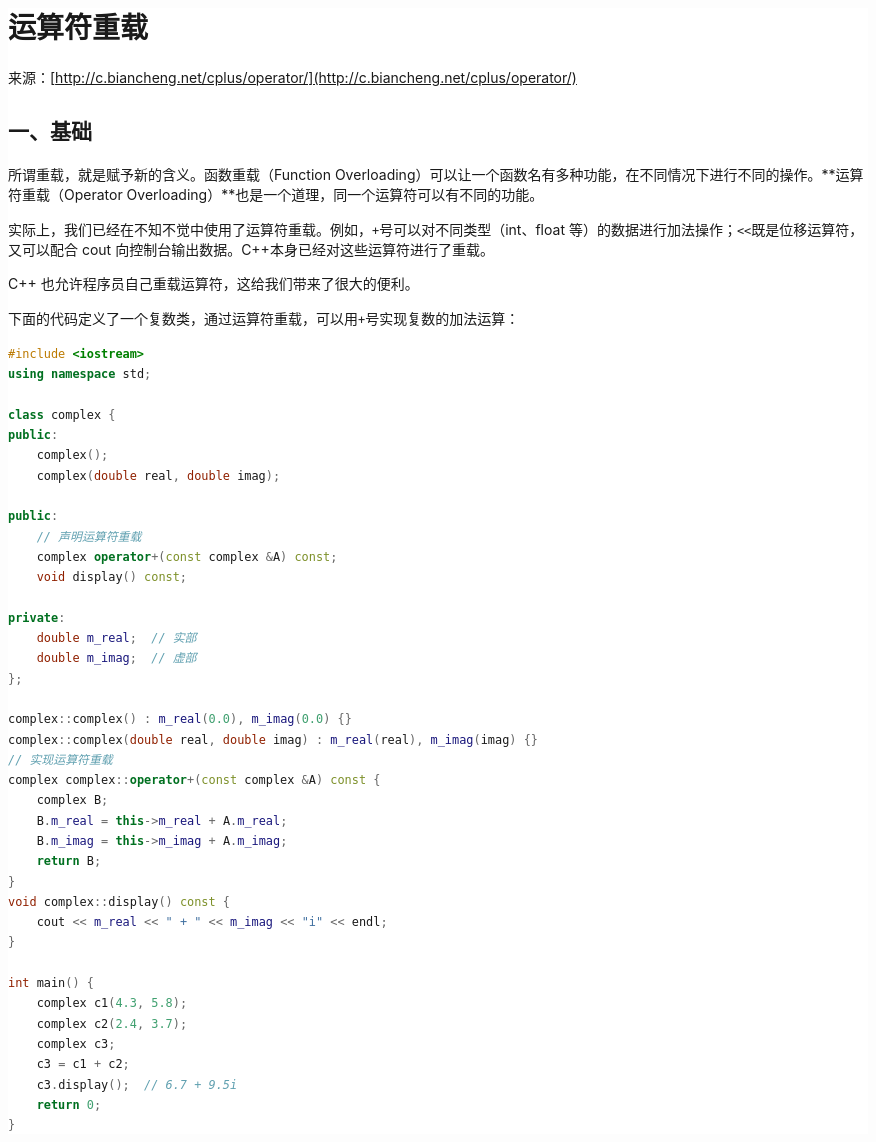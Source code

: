 # 运算符重载

来源：[http://c.biancheng.net/cplus/operator/](http://c.biancheng.net/cplus/operator/)

## 一、基础

所谓重载，就是赋予新的含义。函数重载（Function Overloading）可以让一个函数名有多种功能，在不同情况下进行不同的操作。**运算符重载（Operator Overloading）**也是一个道理，同一个运算符可以有不同的功能。

实际上，我们已经在不知不觉中使用了运算符重载。例如，`+`号可以对不同类型（int、float 等）的数据进行加法操作；`<<`既是位移运算符，又可以配合 cout 向控制台输出数据。C++本身已经对这些运算符进行了重载。

C++ 也允许程序员自己重载运算符，这给我们带来了很大的便利。

下面的代码定义了一个复数类，通过运算符重载，可以用`+`号实现复数的加法运算：

```c++
#include <iostream>
using namespace std;

class complex {
public:
    complex();
    complex(double real, double imag);

public:
    // 声明运算符重载
    complex operator+(const complex &A) const;
    void display() const;

private:
    double m_real;  // 实部
    double m_imag;  // 虚部
};

complex::complex() : m_real(0.0), m_imag(0.0) {}
complex::complex(double real, double imag) : m_real(real), m_imag(imag) {}
// 实现运算符重载
complex complex::operator+(const complex &A) const {
    complex B;
    B.m_real = this->m_real + A.m_real;
    B.m_imag = this->m_imag + A.m_imag;
    return B;
}
void complex::display() const {
    cout << m_real << " + " << m_imag << "i" << endl;
}

int main() {
    complex c1(4.3, 5.8);
    complex c2(2.4, 3.7);
    complex c3;
    c3 = c1 + c2;
    c3.display();  // 6.7 + 9.5i
    return 0;
}
```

================================

**Exercise**
Would you write each entry out again exactly, omitting the images?

**Response to this task**
Source code

: # 运算符重载

来源：[http://c.biancheng.net/cplus/operator/](http://c.biancheng.net/cplus/operator/)

## 一、基础

所谓重载，就是赋予新的含义。函数重载（Function Overloading）可以让一个函数名有多种功能，在不同情况下进行不同的操作。**运算符重载（Operator Overloading）**也是一个道理，同一个运算符可以有不同的功能。

实际上，我们已经在不知不觉中使用了运算符重载。例如，`+`号可以对不同类型（int、float 等）的数据进行加法操作；`<<`既是位移运算符，又可以配合 cout 向控制台输出数据。C++本身已经对这些运算符进行了重载。

C++ 也允许程序员自己重载运算符，这给我们带来了很大的便利。

下面的代码定义了一个复数类，通过运算符重载，可以用`+`号实现复数的加法运算：

```c++
#include <iostream>
using namespace std;

class complex {
public:
    complex();
    complex(double real, double imag);

public:
    // 声明运算符重载
    complex operator+(const complex &A) const;
    void display() const;

private:
    double m_real;  // 实部
    double m_imag;  // 虚部
};

complex::complex() : m_real(0.0), m_imag(0.0) {}
complex::complex(double real, double imag) : m_real(real), m_imag(imag) {}
// 实现运算符重载
complex complex::operator+(const complex &A) const {
    complex B;
    B.m_real = this->m_real + A.m_real;
    B.m_imag = this->m_imag + A.m_imag;
    return B;
}
void complex::display() const {
    cout << m_real << " + " << m_imag << "i" << endl;
}

int main() {
    complex c1(4.3, 5.8);
    complex c2(2.4, 3.7);
    complex c3;
    c3 = c1 + c2;
    c3.display();  // 6.7 + 9.5i
    return 0;
}
```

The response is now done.